I’ve used the copy-stack trick before! It’s really great!

You can work around the pointer relocation issue by always coping the stack back onto the main stack. So you’re always running on the same range of stack in memory and saved stacks are always elsewhere

Is this the technique you are describing?

https://langdev.stackexchange.com/a/4242

https://www.microsoft.com/en-us/research/wp-content/uploads/...

> How does he do it? By simply always restoring the continuation to exactly the place it was captured from, of course!

Pretty awesome. Gets around the problem by not relocating at all. I haven't read the full paper, to be honest. I just assumed it'd require defensive copying in case the stacks overlapped in memory.

Alexis King does outline the safety constraints that Fil-C would care about:

> references to stack-allocated data must not be shared across continuation chunk boundaries, as both capture and restore may relocate portions of the stack, making all references to stack-allocated memory in the relocated portions temporarily dangling

> What ruins this for C is the existence of pointers. Stacks aren't freely relocatable since pointers into the stack could exist.

I sometimes wonder what computing would be like if the 80286 hadn't sucked, if segmentation had won over flat address spaces, and if we'd been able to do relocation pain-free by changing a segment base register in one spot instead of rewriting linear pointers everywhere. We could have done paging within segments.

Oh well.

That'd only help for one object per address space. Main thing needing relocation - shared libraries - needs arbitrarily-many segment bases.

And when you're not a library, relocation is just a mild probabalistic security improvement (...that'd be massively-more bypassable than it already is if the program was littered full of gadgets of "read register as unrelocated offset and use it with its correct base" instructions).

mmap with MAP_FIXED has allowed you to do this for some time.

Not if you have an address space conflict, e.g. if you want to move a stack within a single process.
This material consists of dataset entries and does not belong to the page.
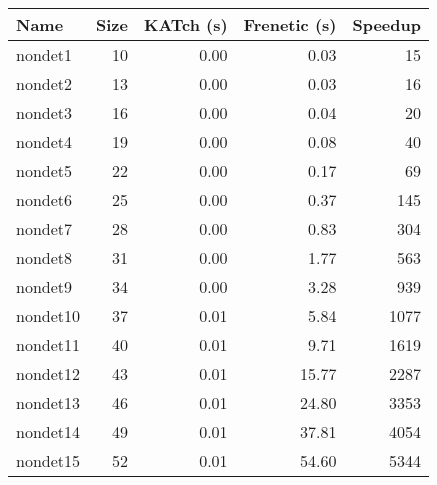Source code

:\begin{tabular}{lrrrr}
\toprule
Name & Size & KATch (s) & Frenetic (s) & Speedup \\
\midrule
nondet1 & 10 & 0.00 & 0.03 & 15 \\
nondet2 & 13 & 0.00 & 0.03 & 16 \\
nondet3 & 16 & 0.00 & 0.04 & 20 \\
nondet4 & 19 & 0.00 & 0.08 & 40 \\
nondet5 & 22 & 0.00 & 0.17 & 69 \\
nondet6 & 25 & 0.00 & 0.37 & 145 \\
nondet7 & 28 & 0.00 & 0.83 & 304 \\
nondet8 & 31 & 0.00 & 1.77 & 563 \\
nondet9 & 34 & 0.00 & 3.28 & 939 \\
nondet10 & 37 & 0.01 & 5.84 & 1077 \\
nondet11 & 40 & 0.01 & 9.71 & 1619 \\
nondet12 & 43 & 0.01 & 15.77 & 2287 \\
nondet13 & 46 & 0.01 & 24.80 & 3353 \\
nondet14 & 49 & 0.01 & 37.81 & 4054 \\
nondet15 & 52 & 0.01 & 54.60 & 5344 \\
\bottomrule
\end{tabular}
Linear addresses are relative to a whole address space root.

> What ruins this for C is the existence of pointers. Stacks aren't freely relocatable since pointers into the stack could exist. Other languages don't have this problem

What about languages with pass by reference?

I suppose it would depend on the implementation. References could be implemented with absolute pointers, or with base pointers plus offsets.

Base pointers are trivially relocatable. Just set the base pointer and it's done. This is how my language supports stack expansion: just reallocate the memory, overwrite base pointers, elements always dereference base plus offset, done. The heap is also implemented this way. All objects are indexes into a massive object array, and the base pointer is implicit.

https://www.matheusmoreira.com/articles/lone-lisp-heap

Absolute pointer references are not easily relocatable. You'd need to rewrite every single pointer. I've never seen anyone actually do this in C since it'd hit the same problem conservative garbage collectors do: you might rewrite an integer variable that just happens to look like a pointer.

If you're audacious enough you can try to somehow remap the stacks in the exact same spot they used to be at in order to not invalidate the pointers to begin with:

https://langdev.stackexchange.com/a/4242

https://www.microsoft.com/en-us/research/wp-content/uploads/...

Some languages like Go manage to do it because they just know where all the pointers are in most circumstances. They tend to choke only on foreign code they can't introspect into.